A trip with a woman friend in the Hindi heartland first alerted me to how much one strategizes as a woman to be able to access public space. My travel diary from this trip became the foundation stone for a research project on women’s access to public space in Mumbai. We reproduced some sections of this diary in the book:
‘As two women travellers, or ‘laydeej’, we were well aware of the need to plan the minutest details. Our hotels and guesthouses were booked in advance. The train tickets were reserved mindful of delays. We could not leave before it was light or arrive after dark. Our clothes were chosen to be as little out-of-place as possible. As urban bal-kati auratein [short-haired women] we could not hope to blend in completely but nor did we want to draw undue attention. Interestingly, it was our very difference that sometimes kept us relatively safe – for despite being Indian women, we were clearly outsiders, not subject to the same rules as the women who lived there.
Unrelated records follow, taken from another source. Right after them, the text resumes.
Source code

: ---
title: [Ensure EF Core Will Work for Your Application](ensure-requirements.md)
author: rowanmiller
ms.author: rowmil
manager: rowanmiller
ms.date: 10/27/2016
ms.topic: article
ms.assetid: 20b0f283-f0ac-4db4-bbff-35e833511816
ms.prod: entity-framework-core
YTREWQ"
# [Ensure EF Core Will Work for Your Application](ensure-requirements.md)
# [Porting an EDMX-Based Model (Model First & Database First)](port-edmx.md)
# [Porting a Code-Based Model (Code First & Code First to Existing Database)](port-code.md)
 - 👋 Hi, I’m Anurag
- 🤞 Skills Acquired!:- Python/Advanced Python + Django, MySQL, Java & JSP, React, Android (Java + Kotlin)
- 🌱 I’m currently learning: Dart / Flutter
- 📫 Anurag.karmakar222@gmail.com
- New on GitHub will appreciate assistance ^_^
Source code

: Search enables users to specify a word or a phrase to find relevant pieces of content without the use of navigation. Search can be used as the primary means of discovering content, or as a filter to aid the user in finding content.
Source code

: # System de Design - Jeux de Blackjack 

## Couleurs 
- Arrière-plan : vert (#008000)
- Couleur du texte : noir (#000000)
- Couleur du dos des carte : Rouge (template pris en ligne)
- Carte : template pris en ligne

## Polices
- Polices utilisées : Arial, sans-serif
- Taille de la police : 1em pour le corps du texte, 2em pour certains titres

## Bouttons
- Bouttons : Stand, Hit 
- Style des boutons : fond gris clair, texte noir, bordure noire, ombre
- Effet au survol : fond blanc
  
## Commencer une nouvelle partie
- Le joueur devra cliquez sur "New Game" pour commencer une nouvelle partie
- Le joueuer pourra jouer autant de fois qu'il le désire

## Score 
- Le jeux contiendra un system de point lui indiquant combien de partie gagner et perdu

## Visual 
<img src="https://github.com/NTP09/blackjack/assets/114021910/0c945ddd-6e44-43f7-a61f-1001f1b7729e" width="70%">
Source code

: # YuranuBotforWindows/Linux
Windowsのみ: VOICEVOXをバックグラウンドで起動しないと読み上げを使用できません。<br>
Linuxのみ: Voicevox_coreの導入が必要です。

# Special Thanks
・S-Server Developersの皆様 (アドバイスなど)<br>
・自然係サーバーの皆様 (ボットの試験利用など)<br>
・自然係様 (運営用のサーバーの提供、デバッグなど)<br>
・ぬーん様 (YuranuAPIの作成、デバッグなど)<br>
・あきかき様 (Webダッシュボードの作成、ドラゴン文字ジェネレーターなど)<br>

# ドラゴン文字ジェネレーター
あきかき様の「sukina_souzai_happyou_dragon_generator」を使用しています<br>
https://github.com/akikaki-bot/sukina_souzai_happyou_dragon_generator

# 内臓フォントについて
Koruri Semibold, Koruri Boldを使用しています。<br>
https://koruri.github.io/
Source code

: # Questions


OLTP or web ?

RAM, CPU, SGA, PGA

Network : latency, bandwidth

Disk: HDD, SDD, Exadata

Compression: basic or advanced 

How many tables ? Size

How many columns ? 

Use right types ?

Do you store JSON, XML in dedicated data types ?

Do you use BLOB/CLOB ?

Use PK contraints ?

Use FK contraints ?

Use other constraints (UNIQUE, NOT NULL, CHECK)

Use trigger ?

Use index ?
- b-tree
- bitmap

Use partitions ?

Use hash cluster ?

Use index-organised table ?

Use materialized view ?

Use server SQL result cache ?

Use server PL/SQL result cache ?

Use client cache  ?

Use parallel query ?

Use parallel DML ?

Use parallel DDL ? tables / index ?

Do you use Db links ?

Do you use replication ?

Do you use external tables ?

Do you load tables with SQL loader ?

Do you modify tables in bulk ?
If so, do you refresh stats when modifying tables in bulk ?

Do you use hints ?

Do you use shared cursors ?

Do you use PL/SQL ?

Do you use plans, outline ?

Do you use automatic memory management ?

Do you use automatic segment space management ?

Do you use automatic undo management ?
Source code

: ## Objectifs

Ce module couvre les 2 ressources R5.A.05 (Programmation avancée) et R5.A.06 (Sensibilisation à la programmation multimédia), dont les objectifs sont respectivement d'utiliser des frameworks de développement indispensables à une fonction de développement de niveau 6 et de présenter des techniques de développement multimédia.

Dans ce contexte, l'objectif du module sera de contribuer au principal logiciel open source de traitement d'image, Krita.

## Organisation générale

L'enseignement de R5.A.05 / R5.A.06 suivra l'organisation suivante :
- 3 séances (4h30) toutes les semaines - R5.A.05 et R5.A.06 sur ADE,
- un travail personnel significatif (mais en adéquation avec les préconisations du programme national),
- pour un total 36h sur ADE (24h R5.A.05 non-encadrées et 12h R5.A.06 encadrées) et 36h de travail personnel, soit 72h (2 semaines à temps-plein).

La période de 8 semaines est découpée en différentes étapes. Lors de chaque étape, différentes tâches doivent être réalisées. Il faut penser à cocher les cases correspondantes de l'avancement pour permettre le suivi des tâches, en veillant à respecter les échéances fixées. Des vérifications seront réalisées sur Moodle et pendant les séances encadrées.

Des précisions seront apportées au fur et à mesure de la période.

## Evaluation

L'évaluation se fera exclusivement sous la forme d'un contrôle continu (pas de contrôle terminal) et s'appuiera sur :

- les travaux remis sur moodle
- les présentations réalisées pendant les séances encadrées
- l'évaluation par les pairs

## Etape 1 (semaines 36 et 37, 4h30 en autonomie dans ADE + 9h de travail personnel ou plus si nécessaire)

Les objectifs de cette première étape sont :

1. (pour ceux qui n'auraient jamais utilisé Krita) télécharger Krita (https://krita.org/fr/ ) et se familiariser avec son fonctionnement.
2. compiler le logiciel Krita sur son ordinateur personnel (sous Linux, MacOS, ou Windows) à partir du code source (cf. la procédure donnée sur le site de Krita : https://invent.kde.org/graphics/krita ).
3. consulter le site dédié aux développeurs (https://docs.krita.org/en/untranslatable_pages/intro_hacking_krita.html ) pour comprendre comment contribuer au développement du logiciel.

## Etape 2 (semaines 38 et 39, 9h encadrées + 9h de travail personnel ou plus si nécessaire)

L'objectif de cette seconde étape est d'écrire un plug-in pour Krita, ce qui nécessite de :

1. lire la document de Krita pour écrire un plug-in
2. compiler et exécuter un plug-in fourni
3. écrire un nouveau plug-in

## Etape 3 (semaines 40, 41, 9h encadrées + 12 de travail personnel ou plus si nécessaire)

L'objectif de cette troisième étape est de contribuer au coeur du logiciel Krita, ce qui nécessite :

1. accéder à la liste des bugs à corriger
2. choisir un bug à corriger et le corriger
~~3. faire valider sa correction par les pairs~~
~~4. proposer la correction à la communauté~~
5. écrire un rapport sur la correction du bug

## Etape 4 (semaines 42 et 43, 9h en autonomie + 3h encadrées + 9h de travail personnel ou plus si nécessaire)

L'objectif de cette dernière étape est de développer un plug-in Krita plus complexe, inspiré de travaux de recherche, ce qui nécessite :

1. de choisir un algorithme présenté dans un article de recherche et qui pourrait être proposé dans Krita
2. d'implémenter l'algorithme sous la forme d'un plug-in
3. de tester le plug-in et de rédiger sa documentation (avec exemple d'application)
… That holiday passed off without anything worse than verbal harassment and strange and leering looks. Despite the pleasure we found in our travels there was a sense that as women we did not have access to the full range of travelling pleasures.
In Mumbai I find myself back on my local train route thinking about being back in familiar terrain. Our careful strategizing in the north brings home to me sharply how much I actually strategize even in my own city in order to be able to access public space.’ (Phadke, Khan, Ranade, Why Loiter? Women and Risk on Mumbai Streets, 2011)
And so the seeds of a research project on women and public space in the city were sown. As a woman you are marked as automatically out of place in most public spaces, struggling hard to be invisible and still have a good time. In a variety of languages the terms used for transgressive women in public space are related to the act of being on the streets without purpose – strolling, roaming, wandering, straying, rambling – all terms that Rebecca Solnit (Wanderlust: A History of Walking, 2000) points out suggest that women’s travel is invariably sexual or that their sexuality is inevitably transgressive when it travels. It is the transgression associated with purposeless wandering that we took on when we suggested that one way for women to stake a claim to public space was to loiter. To hang out without intent and without necessarily doing anything productive in public space to suggest that women’s access to the public was not dependent on having something to do. We also argued that part of the anxiety around women’s presence in public space is the ambiguity then created between supposedly ‘respectable’ women and supposedly ‘unrespectable’ women. If we choose to loiter in public space, not as respectable virtuous women but as citizens, we could potentially transform the very nature of our engagement with public space, placing both the woman in the street and the street-walker on the same side.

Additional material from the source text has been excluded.